Posted on 01/16/2007 9:42:11 AM PST by aculeus

When Cy Thannikary left India to come work at the UN in Manhattan, he settled in Flushing, Queens, and loved the excitement of living in the city. After starting a family, though, he traded New York’s hubbub for Freehold, New Jersey, a quiet suburb with lower taxes and affordable housing. That was 25 years ago. These days, Thannikary sometimes feels like he’s back in Gotham as he watches his taxes soar and hears neighbors grumble. He has started a new group, Citizens for Property Tax Reform, to fight the special interests that have turned both state and local government into profligate spenders. “Politicians in New Jersey have treated their citizens as ATMs,” he complains. “They have no idea how to restrain spending, and more and more people are saying they can’t afford to live here anymore.”

For more than a century and a half, New Jersey, nestled between New York City and Philadelphia, offered commuters like Thannikary affordable living in pleasant communities. Wall Street tycoons, middle managers fleeing high-priced Gotham once they’d married and had kids, and immigrants who settled first in New York but quickly discovered that they could pursue the American dream more easily across the Hudson—all flocked into the Garden State. Eventually, New Jersey’s congenial living attracted even corporations escaping New York’s rising crime and taxes. The state flourished.

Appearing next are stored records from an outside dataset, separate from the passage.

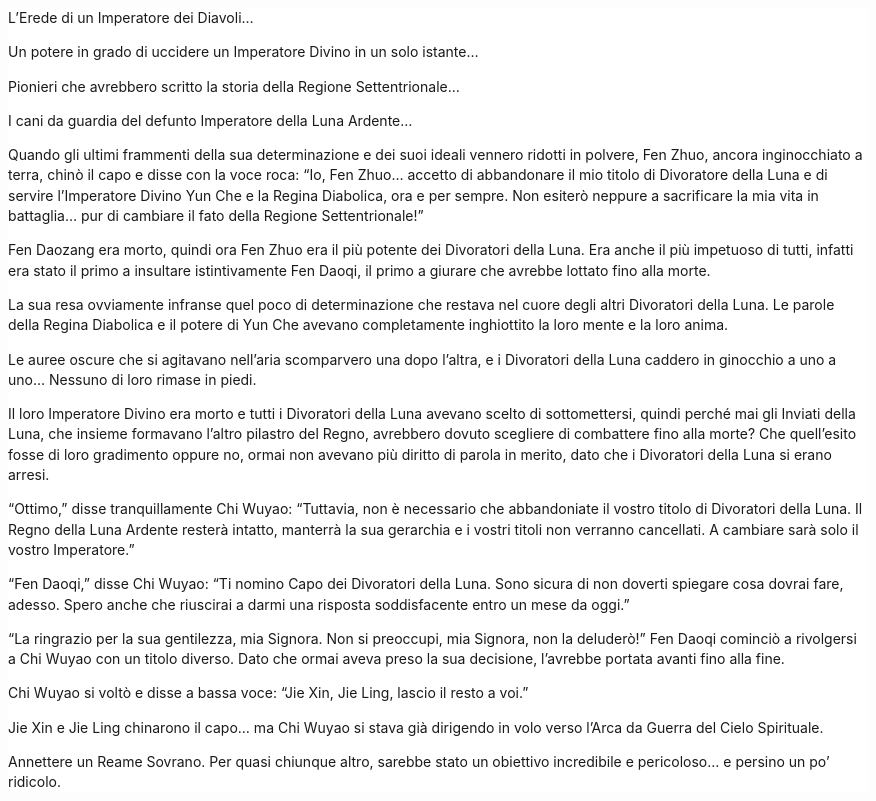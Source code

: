 L’Erede di un Imperatore dei Diavoli…


Un potere in grado di uccidere un Imperatore Divino in un solo istante…


Pionieri che avrebbero scritto la storia della Regione Settentrionale…


I cani da guardia del defunto Imperatore della Luna Ardente…


Quando gli ultimi frammenti della sua determinazione e dei suoi ideali vennero ridotti in polvere, Fen Zhuo, ancora inginocchiato a terra, chinò il capo e disse con la voce roca: “Io, Fen Zhuo… accetto di abbandonare il mio titolo di Divoratore della Luna e di servire l’Imperatore Divino Yun Che e la Regina Diabolica, ora e per sempre. Non esiterò neppure a sacrificare la mia vita in battaglia… pur di cambiare il fato della Regione Settentrionale!”


Fen Daozang era morto, quindi ora Fen Zhuo era il più potente dei Divoratori della Luna. Era anche il più impetuoso di tutti, infatti era stato il primo a insultare istintivamente Fen Daoqi, il primo a giurare che avrebbe lottato fino alla morte.


La sua resa ovviamente infranse quel poco di determinazione che restava nel cuore degli altri Divoratori della Luna. Le parole della Regina Diabolica e il potere di Yun Che avevano completamente inghiottito la loro mente e la loro anima.


Le auree oscure che si agitavano nell’aria scomparvero una dopo l’altra, e i Divoratori della Luna caddero in ginocchio a uno a uno… Nessuno di loro rimase in piedi.


Il loro Imperatore Divino era morto e tutti i Divoratori della Luna avevano scelto di sottomettersi, quindi perché mai gli Inviati della Luna, che insieme formavano l’altro pilastro del Regno, avrebbero dovuto scegliere di combattere fino alla morte? Che quell’esito fosse di loro gradimento oppure no, ormai non avevano più diritto di parola in merito, dato che i Divoratori della Luna si erano arresi.


“Ottimo,” disse tranquillamente Chi Wuyao: “Tuttavia, non è necessario che abbandoniate il vostro titolo di Divoratori della Luna. Il Regno della Luna Ardente resterà intatto, manterrà la sua gerarchia e i vostri titoli non verranno cancellati. A cambiare sarà solo il vostro Imperatore.”


“Fen Daoqi,” disse Chi Wuyao: “Ti nomino Capo dei Divoratori della Luna. Sono sicura di non doverti spiegare cosa dovrai fare, adesso. Spero anche che riuscirai a darmi una risposta soddisfacente entro un mese da oggi.”


“La ringrazio per la sua gentilezza, mia Signora. Non si preoccupi, mia Signora, non la deluderò!” Fen Daoqi cominciò a rivolgersi a Chi Wuyao con un titolo diverso. Dato che ormai aveva preso la sua decisione, l’avrebbe portata avanti fino alla fine.


Chi Wuyao si voltò e disse a bassa voce: “Jie Xin, Jie Ling, lascio il resto a voi.”


Jie Xin e Jie Ling chinarono il capo… ma Chi Wuyao si stava già dirigendo in volo verso l’Arca da Guerra del Cielo Spirituale.


Annettere un Reame Sovrano. Per quasi chiunque altro, sarebbe stato un obiettivo incredibile e pericoloso… e persino un po’ ridicolo.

But today Jersey is a cautionary example of how to cripple a thriving state. Increasingly muscular public-sector unions have won billions in outlandish benefits and wages from compliant officeholders. A powerful public education cartel has driven school spending skyward, making Jersey among the nation’s biggest education spenders, even as student achievement lags. Inept, often corrupt, politicians have squandered yet more billions wrung from suburban taxpayers, supposedly to uplift the poor in the state’s troubled cities, which have nevertheless continued to crumble despite the record spending. To fund this extravagance, the state has relentlessly raised taxes on both residents and businesses, while localities have jacked up property taxes furiously. Jersey’s cost advantage over its free-spending neighbors has vanished: it is now among the nation’s most heavily taxed places. And despite the extra levies, new governor Jon Corzine faces a $4.5 billion deficit and a stagnant economy during a national boom.

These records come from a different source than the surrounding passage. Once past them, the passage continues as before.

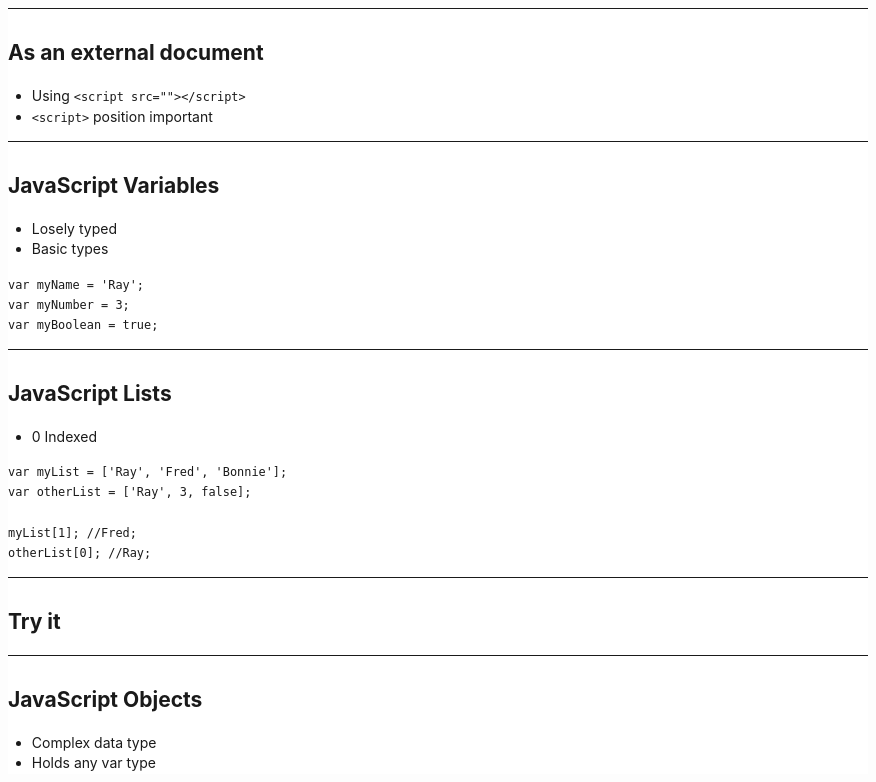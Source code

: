 
---

## As an external document

- Using `<script src=""></script>`
- `<script>` position important

---

## JavaScript Variables

- Losely typed
- Basic types

```
var myName = 'Ray';
var myNumber = 3;
var myBoolean = true;
```


---

## JavaScript Lists

- 0 Indexed

```
var myList = ['Ray', 'Fred', 'Bonnie'];
var otherList = ['Ray', 3, false];

myList[1]; //Fred;
otherList[0]; //Ray;
```


---
## Try it

<iframe height='300' scrolling='no' title='dVeyLW' src='//codepen.io/planetoftheweb/embed/dVeyLW/?height=300&theme-id=27192&default-tab=js,result&embed-version=2' frameborder='no' allowtransparency='true' allowfullscreen='true' style='height: 50vh; width: 100%;'>See the Pen <a href='https://codepen.io/planetoftheweb/pen/dVeyLW/'>dVeyLW</a> by Ray Villalobos (<a href='https://codepen.io/planetoftheweb'>@planetoftheweb</a>) on <a href='https://codepen.io'>CodePen</a>.
</iframe>

---

## JavaScript Objects

- Complex data type
- Holds any var type
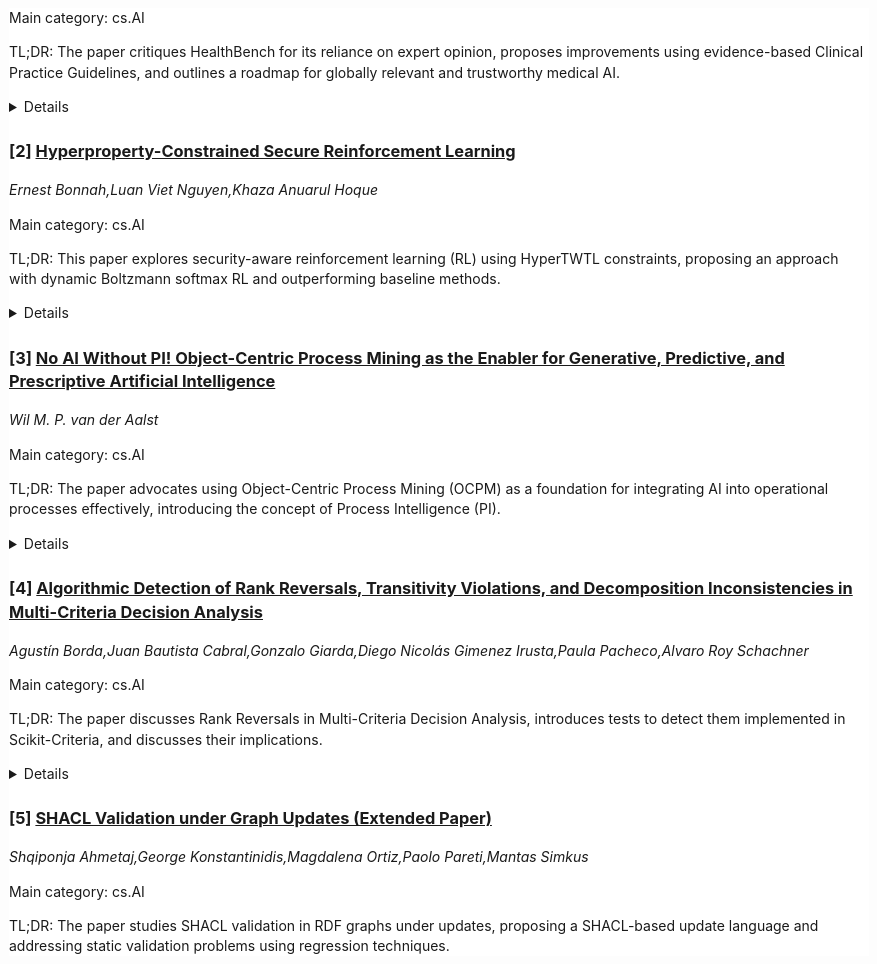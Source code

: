 Main category: cs.AI

TL;DR: The paper critiques HealthBench for its reliance on expert opinion, proposes improvements using evidence-based Clinical Practice Guidelines, and outlines a roadmap for globally relevant and trustworthy medical AI.


<details><summary>Details</summary></details>


### [2] [Hyperproperty-Constrained Secure Reinforcement Learning](https://arxiv.org/abs/2508.00106)
*Ernest Bonnah,Luan Viet Nguyen,Khaza Anuarul Hoque*

Main category: cs.AI

TL;DR: This paper explores security-aware reinforcement learning (RL) using HyperTWTL constraints, proposing an approach with dynamic Boltzmann softmax RL and outperforming baseline methods.


<details><summary>Details</summary></details>


### [3] [No AI Without PI! Object-Centric Process Mining as the Enabler for Generative, Predictive, and Prescriptive Artificial Intelligence](https://arxiv.org/abs/2508.00116)
*Wil M. P. van der Aalst*

Main category: cs.AI

TL;DR: The paper advocates using Object-Centric Process Mining (OCPM) as a foundation for integrating AI into operational processes effectively, introducing the concept of Process Intelligence (PI).


<details><summary>Details</summary></details>


### [4] [Algorithmic Detection of Rank Reversals, Transitivity Violations, and Decomposition Inconsistencies in Multi-Criteria Decision Analysis](https://arxiv.org/abs/2508.00129)
*Agustín Borda,Juan Bautista Cabral,Gonzalo Giarda,Diego Nicolás Gimenez Irusta,Paula Pacheco,Alvaro Roy Schachner*

Main category: cs.AI

TL;DR: The paper discusses Rank Reversals in Multi-Criteria Decision Analysis, introduces tests to detect them implemented in Scikit-Criteria, and discusses their implications.


<details><summary>Details</summary></details>


### [5] [SHACL Validation under Graph Updates (Extended Paper)](https://arxiv.org/abs/2508.00137)
*Shqiponja Ahmetaj,George Konstantinidis,Magdalena Ortiz,Paolo Pareti,Mantas Simkus*

Main category: cs.AI

TL;DR: The paper studies SHACL validation in RDF graphs under updates, proposing a SHACL-based update language and addressing static validation problems using regression techniques.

Unless Garden State leaders can stand up to entrenched interests—and the signs aren’t promising—the state may find itself permanently relegated to second-class economic status. New Jersey “could become the next California, with budget problems too big to solve without a lot of pain,” warns former Jersey City mayor Bret Schundler. “The old way of raising taxes to solve budget problems has been tried, and it’s done nothing but make things worse.”

Once a farming corridor connecting New York and Philadelphia, the state that Benjamin Franklin called “a keg tapped at both ends” began its rapid evolution in the nineteenth century, spurred by the growth of the railroads. Enterprising New Yorkers like merchant Matthias Ogden Halsted led the way. In 1837, he repossessed a 100-acre farm in Orange, New Jersey—about 12 miles west of Manhattan—and built a magnificent mansion, featuring Corinthian columns that one historian celebrated as “unlike anything the area had ever seen.” He subdivided the rest of the farm to provide homes for city friends. These new suburban commuters even chipped in to help build a railway station on the nearby Lackawanna train line—a stop that still serves commuters today.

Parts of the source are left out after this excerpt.